Sessions and sender keys use unconditional put() since they change with every message — dedup would always fail and waste CPU cycles. This split avoids unnecessary database writes during flush() while not adding overhead where it provides no benefit.

Key reuse in cache

The key_for() method on SessionStoreState, SenderKeyStoreState, and ByteStoreState reuses existing Arc<str> keys from the HashMap via get_key_value(), avoiding a heap allocation on every cache operation:

fn key_for(&self, address: &str) -> Arc<str> {
    match self.cache.get_key_value(address) {
        Some((existing, _)) => existing.clone(),  // O(1) refcount bump
        None => Arc::from(address),                // Only on first insert
    }
}

On the hot path (put/delete for addresses already in the cache), this is always a refcount bump instead of a heap allocation.
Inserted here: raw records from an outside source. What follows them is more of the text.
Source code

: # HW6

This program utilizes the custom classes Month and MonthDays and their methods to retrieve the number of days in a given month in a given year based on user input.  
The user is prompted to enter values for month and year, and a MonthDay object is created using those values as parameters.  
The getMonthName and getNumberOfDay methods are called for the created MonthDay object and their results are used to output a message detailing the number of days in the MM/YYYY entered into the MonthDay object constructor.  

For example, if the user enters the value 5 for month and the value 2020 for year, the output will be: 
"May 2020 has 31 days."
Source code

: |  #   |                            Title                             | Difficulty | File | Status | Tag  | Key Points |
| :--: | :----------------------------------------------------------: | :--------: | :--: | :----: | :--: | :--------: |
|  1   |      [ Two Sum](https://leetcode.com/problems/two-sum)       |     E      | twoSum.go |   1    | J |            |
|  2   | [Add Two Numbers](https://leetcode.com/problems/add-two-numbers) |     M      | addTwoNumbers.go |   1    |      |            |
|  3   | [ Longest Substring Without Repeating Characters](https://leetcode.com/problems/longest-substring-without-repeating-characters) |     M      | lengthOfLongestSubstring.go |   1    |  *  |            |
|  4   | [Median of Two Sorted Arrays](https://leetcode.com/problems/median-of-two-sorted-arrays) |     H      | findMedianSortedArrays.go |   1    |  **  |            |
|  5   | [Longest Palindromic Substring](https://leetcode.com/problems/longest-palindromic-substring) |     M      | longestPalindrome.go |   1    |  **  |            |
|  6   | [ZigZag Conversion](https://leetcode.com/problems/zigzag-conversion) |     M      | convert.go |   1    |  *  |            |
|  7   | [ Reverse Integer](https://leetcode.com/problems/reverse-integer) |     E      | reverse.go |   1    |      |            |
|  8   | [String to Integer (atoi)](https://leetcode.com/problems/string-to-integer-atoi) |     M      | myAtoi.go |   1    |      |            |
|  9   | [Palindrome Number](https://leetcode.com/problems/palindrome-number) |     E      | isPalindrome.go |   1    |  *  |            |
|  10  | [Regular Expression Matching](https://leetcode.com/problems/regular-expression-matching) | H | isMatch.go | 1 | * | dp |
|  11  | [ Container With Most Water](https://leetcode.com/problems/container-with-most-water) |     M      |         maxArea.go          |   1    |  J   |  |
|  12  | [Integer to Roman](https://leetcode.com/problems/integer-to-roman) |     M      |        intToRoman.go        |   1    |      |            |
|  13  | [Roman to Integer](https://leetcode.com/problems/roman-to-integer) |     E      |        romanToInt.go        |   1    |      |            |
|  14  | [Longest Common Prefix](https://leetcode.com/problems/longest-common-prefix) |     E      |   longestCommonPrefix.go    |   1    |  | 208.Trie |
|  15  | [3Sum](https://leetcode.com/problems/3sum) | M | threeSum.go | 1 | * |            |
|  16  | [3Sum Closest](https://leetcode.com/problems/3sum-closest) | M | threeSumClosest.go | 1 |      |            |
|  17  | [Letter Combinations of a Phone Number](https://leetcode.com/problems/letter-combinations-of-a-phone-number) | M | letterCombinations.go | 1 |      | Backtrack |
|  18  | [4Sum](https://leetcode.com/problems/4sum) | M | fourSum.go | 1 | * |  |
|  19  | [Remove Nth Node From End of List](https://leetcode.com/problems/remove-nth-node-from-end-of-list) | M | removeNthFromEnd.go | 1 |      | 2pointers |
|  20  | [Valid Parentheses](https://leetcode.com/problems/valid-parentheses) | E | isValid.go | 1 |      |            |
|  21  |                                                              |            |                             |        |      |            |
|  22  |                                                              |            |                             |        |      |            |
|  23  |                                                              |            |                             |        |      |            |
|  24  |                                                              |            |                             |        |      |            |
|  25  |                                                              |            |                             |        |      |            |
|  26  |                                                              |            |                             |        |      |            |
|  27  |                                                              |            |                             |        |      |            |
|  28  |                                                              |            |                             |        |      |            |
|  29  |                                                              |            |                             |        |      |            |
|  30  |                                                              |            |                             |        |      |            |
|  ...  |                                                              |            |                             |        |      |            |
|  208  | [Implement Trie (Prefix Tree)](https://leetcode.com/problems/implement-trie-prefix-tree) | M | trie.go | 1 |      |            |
Single-allocation session lock keys

Session lock keys use the full Signal protocol address string (e.g., 5511999887766@c.us.0). The JidExt trait provides methods for generating these strings, defined in wacore/src/types/jid.rs:

pub trait JidExt {
    /// Construct a fresh ProtocolAddress for this JID.
    fn to_protocol_address(&self) -> ProtocolAddress;

    /// Signal address string: `{user}[:device]@{server}`
    /// Device part only included when device != 0.
    fn to_signal_address_string(&self) -> String;

    /// Full protocol address string: `{signal_address_string}.0`
    /// Equivalent to `to_protocol_address().to_string()` but avoids the
    /// intermediate ProtocolAddress allocation — one String instead of two.
    fn to_protocol_address_string(&self) -> String;

    /// Rewrite a reusable ProtocolAddress in place for this JID.
    /// See [Reusable hot-loop address construction](#reusable-hot-loop-address-construction).
    fn reset_protocol_address(&self, addr: &mut ProtocolAddress);
}

to_protocol_address_string() is used on hot paths (message encryption and decryption) as the key for session_locks. It pre-sizes the output buffer and builds the string in a single allocation, avoiding the two-allocation overhead of constructing a ProtocolAddress and then calling .to_string(). The write_protocol_address_to() free function provides the same formatting but writes into a caller-supplied &mut String buffer, enabling buffer reuse across multiple JIDs (used by session_mutexes_for()). Format examples:

JID	Signal address	Protocol address string
`5511999887766@s.whatsapp.net`	`5511999887766@c.us`	`5511999887766@c.us.0`
`5511999887766:33@s.whatsapp.net`	`5511999887766:33@c.us`	`5511999887766:33@c.us.0`
`123456789@lid`	`123456789@lid`	`123456789@lid.0`
`123456789:33@lid`	`123456789:33@lid`	`123456789:33@lid.0`

The server s.whatsapp.net is mapped to c.us in address strings, matching WhatsApp Web’s internal format. The trailing .0 is the Signal device_id (always 0 in WhatsApp’s usage).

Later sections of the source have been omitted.